Saturday, December 01, 2007

Lords Constitution Committee publishes privacy inquiry evidence

The House of Lords Constitution Committee is conducting an inquiry into surveillance and data collection. They have now published evidence submitted to the inquiry, including the response I co-authored in June with colleagues from the Foundation for Information Policy Research. I recommend reading the entire submission, but here is a brief taste:

13. At the level of philosophy, human rights are most commonly founded on the principle of human dignity. Pervasive surveillance will undermine personal dignity, and ultimately support for human rights.

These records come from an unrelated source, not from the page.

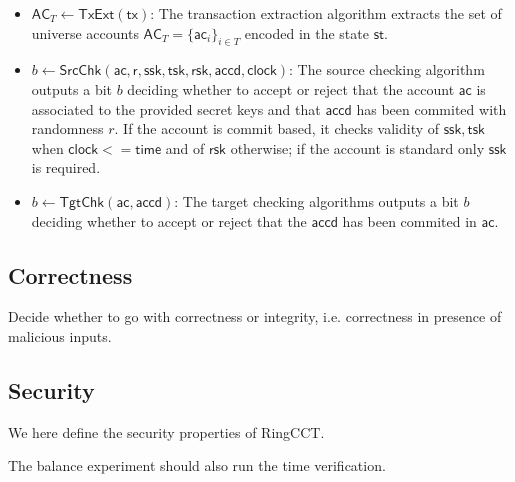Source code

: \begin{definition}
\begin{itemize}
    \item $\mathsf{AC}_T \gets \mathsf{TxExt}(\mathsf{tx})$: The transaction extraction algorithm
    extracts the set of universe accounts $\mathsf{AC}_T = \{\mathsf{ac}_i\}_{i \in T}$ encoded in the state $\mathsf{st}$.
    \item $b \gets \mathsf{SrcChk}(\mathsf{ac,r,ssk,tsk,rsk,accd,clock})$: The source checking algorithm outputs a bit $b$ deciding whether to accept or reject that the account $\mathsf{ac}$ is associated to the provided secret keys and that $\mathsf{accd}$ has been commited with randomness $r$. If the account is commit based, it checks validity of $\mathsf{ssk,tsk}$ when $\mathsf{clock} <= \mathsf{time}$ and of $\mathsf{rsk}$ otherwise; if the account is standard only $\mathsf{ssk}$ is required.
    \item $b \gets \mathsf{TgtChk}(\mathsf{ac,accd})$: The target checking algorithms outputs a bit $b$ deciding whether to accept or reject that the $\mathsf{accd}$ has been commited in $\mathsf{ac}$. 
    \end{itemize}
\end{definition}


\subsection{Correctness}

\begin{todobox}
    Decide whether to go with correctness or integrity, i.e. correctness in presence of malicious inputs.    
\end{todobox}


\subsection{Security}
We here define the security properties of RingCCT.

\begin{todobox}
    The balance experiment should also run the time verification.    
\end{todobox}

14. There are other theories. A communitarian view is that many public goods depend on social capital — the networks of mutual obligation, reciprocity and trust that exist in society. Diminished social capital increases crime; damages child development; and particularly harms the poor, who have less human or financial capital as a backstop. Social capital is generally built by local action and diminished by central action: involving parents in running a school is vastly preferable to using a government computer as their surrogate.

15. A third view is that privacy is an internalised version of territoriality and serves to order society. This comes from the substantial research literature on the economics of privacy, in which central problems are why privacy remains more of a luxury good than a fundamental right, and why people do not complain more about privacy erosion. We tend to the view that they are starting to, as awareness spreads from the policy and technical elite to the masses.